### Work required
Write out each record below exactly, without pictures.

### Given data
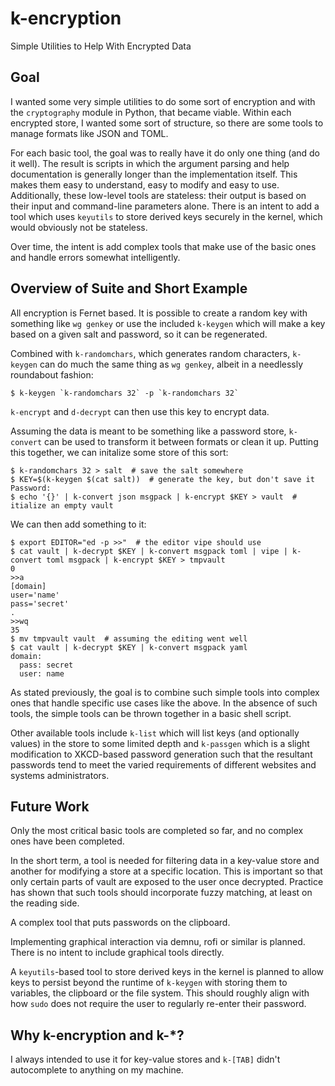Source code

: # k-encryption
Simple Utilities to Help With Encrypted Data

## Goal
I wanted some very simple utilities to do some sort of encryption and with
the `cryptography` module in Python, that became viable. Within each encrypted
store, I wanted some sort of structure, so there are some tools to manage
formats like JSON and TOML.

For each basic tool, the goal was to really have it do only one thing (and
do it well). The result is scripts in which the argument parsing and help
documentation is generally longer than the implementation itself. This makes
them easy to understand, easy to modify and easy to use. Additionally,
these low-level tools are stateless: their output is based on their input
and command-line parameters alone. There is an intent to add a tool which
uses `keyutils` to store derived keys securely in the kernel, which would
obviously not be stateless.

Over time, the intent is add complex tools that make use of the basic
ones and handle errors somewhat intelligently.

## Overview of Suite and Short Example
All encryption is Fernet based. It is possible to create a random key with
something like `wg genkey` or use the included `k-keygen` which will make a
key based on a given salt and password, so it can be regenerated.

Combined with `k-randomchars`, which generates random characters,
`k-keygen` can do much the same thing as `wg genkey`, albeit in a needlessly
roundabout fashion:

```
$ k-keygen `k-randomchars 32` -p `k-randomchars 32`
```

`k-encrypt` and `d-decrypt` can then use this key to encrypt data.

Assuming the data is meant to be something like a password store, `k-convert`
can be used to transform it between formats or clean it up. Putting this
together, we can initalize some store of this sort:

```
$ k-randomchars 32 > salt  # save the salt somewhere
$ KEY=$(k-keygen $(cat salt))  # generate the key, but don't save it
Password: 
$ echo '{}' | k-convert json msgpack | k-encrypt $KEY > vault  # itialize an empty vault
```

We can then add something to it:

```
$ export EDITOR="ed -p >>"  # the editor vipe should use 
$ cat vault | k-decrypt $KEY | k-convert msgpack toml | vipe | k-convert toml msgpack | k-encrypt $KEY > tmpvault
0
>>a
[domain]
user='name'
pass='secret'
.
>>wq
35
$ mv tmpvault vault  # assuming the editing went well
$ cat vault | k-decrypt $KEY | k-convert msgpack yaml
domain:
  pass: secret
  user: name
```

As stated previously, the goal is to combine such simple tools into complex ones that handle
specific use cases like the above. In the absence of such tools, the simple tools can be thrown
together in a basic shell script.

Other available tools include `k-list` which will list keys (and optionally values) in the store
to some limited depth and `k-passgen` which is a slight modification to XKCD-based password
generation such that the resultant passwords tend to meet the varied requirements of different
websites and systems administrators.

## Future Work
Only the most critical basic tools are completed so far, and no complex ones have been completed.

In the short term, a tool is needed for filtering data in a key-value store and another for modifying
a store at a specific location. This is important so that only certain parts of vault are exposed to
the user once decrypted. Practice has shown that such tools should incorporate fuzzy matching, at
least on the reading side.

A complex tool that puts passwords on the clipboard.

Implementing graphical interaction via demnu, rofi or similar is planned. There is no intent
to include graphical tools directly.

A `keyutils`-based tool to store derived keys in the kernel is planned to allow keys to persist
beyond the runtime of `k-keygen` with storing them to variables, the clipboard or the file system.
This should roughly align with how `sudo` does not require the user to regularly re-enter their
password.

## Why k-encryption and k-\*?
I always intended to use it for key-value stores and `k-[TAB]` didn't
autocomplete to anything on my machine.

### Result
Source code

: # k-encryption
Simple Utilities to Help With Encrypted Data

## Goal
I wanted some very simple utilities to do some sort of encryption and with
the `cryptography` module in Python, that became viable. Within each encrypted
store, I wanted some sort of structure, so there are some tools to manage
formats like JSON and TOML.

For each basic tool, the goal was to really have it do only one thing (and
do it well). The result is scripts in which the argument parsing and help
documentation is generally longer than the implementation itself. This makes
them easy to understand, easy to modify and easy to use. Additionally,
these low-level tools are stateless: their output is based on their input
and command-line parameters alone. There is an intent to add a tool which
uses `keyutils` to store derived keys securely in the kernel, which would
obviously not be stateless.

Over time, the intent is add complex tools that make use of the basic
ones and handle errors somewhat intelligently.

## Overview of Suite and Short Example
All encryption is Fernet based. It is possible to create a random key with
something like `wg genkey` or use the included `k-keygen` which will make a
key based on a given salt and password, so it can be regenerated.

Combined with `k-randomchars`, which generates random characters,
`k-keygen` can do much the same thing as `wg genkey`, albeit in a needlessly
roundabout fashion:

```
$ k-keygen `k-randomchars 32` -p `k-randomchars 32`
```

`k-encrypt` and `d-decrypt` can then use this key to encrypt data.

Assuming the data is meant to be something like a password store, `k-convert`
can be used to transform it between formats or clean it up. Putting this
together, we can initalize some store of this sort:

```
$ k-randomchars 32 > salt  # save the salt somewhere
$ KEY=$(k-keygen $(cat salt))  # generate the key, but don't save it
Password: 
$ echo '{}' | k-convert json msgpack | k-encrypt $KEY > vault  # itialize an empty vault
```

We can then add something to it:

```
$ export EDITOR="ed -p >>"  # the editor vipe should use 
$ cat vault | k-decrypt $KEY | k-convert msgpack toml | vipe | k-convert toml msgpack | k-encrypt $KEY > tmpvault
0
>>a
[domain]
user='name'
pass='secret'
.
>>wq
35
$ mv tmpvault vault  # assuming the editing went well
$ cat vault | k-decrypt $KEY | k-convert msgpack yaml
domain:
  pass: secret
  user: name
```

As stated previously, the goal is to combine such simple tools into complex ones that handle
specific use cases like the above. In the absence of such tools, the simple tools can be thrown
together in a basic shell script.

Other available tools include `k-list` which will list keys (and optionally values) in the store
to some limited depth and `k-passgen` which is a slight modification to XKCD-based password
generation such that the resultant passwords tend to meet the varied requirements of different
websites and systems administrators.

## Future Work
Only the most critical basic tools are completed so far, and no complex ones have been completed.

In the short term, a tool is needed for filtering data in a key-value store and another for modifying
a store at a specific location. This is important so that only certain parts of vault are exposed to
the user once decrypted. Practice has shown that such tools should incorporate fuzzy matching, at
least on the reading side.

A complex tool that puts passwords on the clipboard.

Implementing graphical interaction via demnu, rofi or similar is planned. There is no intent
to include graphical tools directly.

A `keyutils`-based tool to store derived keys in the kernel is planned to allow keys to persist
beyond the runtime of `k-keygen` with storing them to variables, the clipboard or the file system.
This should roughly align with how `sudo` does not require the user to regularly re-enter their
password.

## Why k-encryption and k-\*?
I always intended to use it for key-value stores and `k-[TAB]` didn't
autocomplete to anything on my machine.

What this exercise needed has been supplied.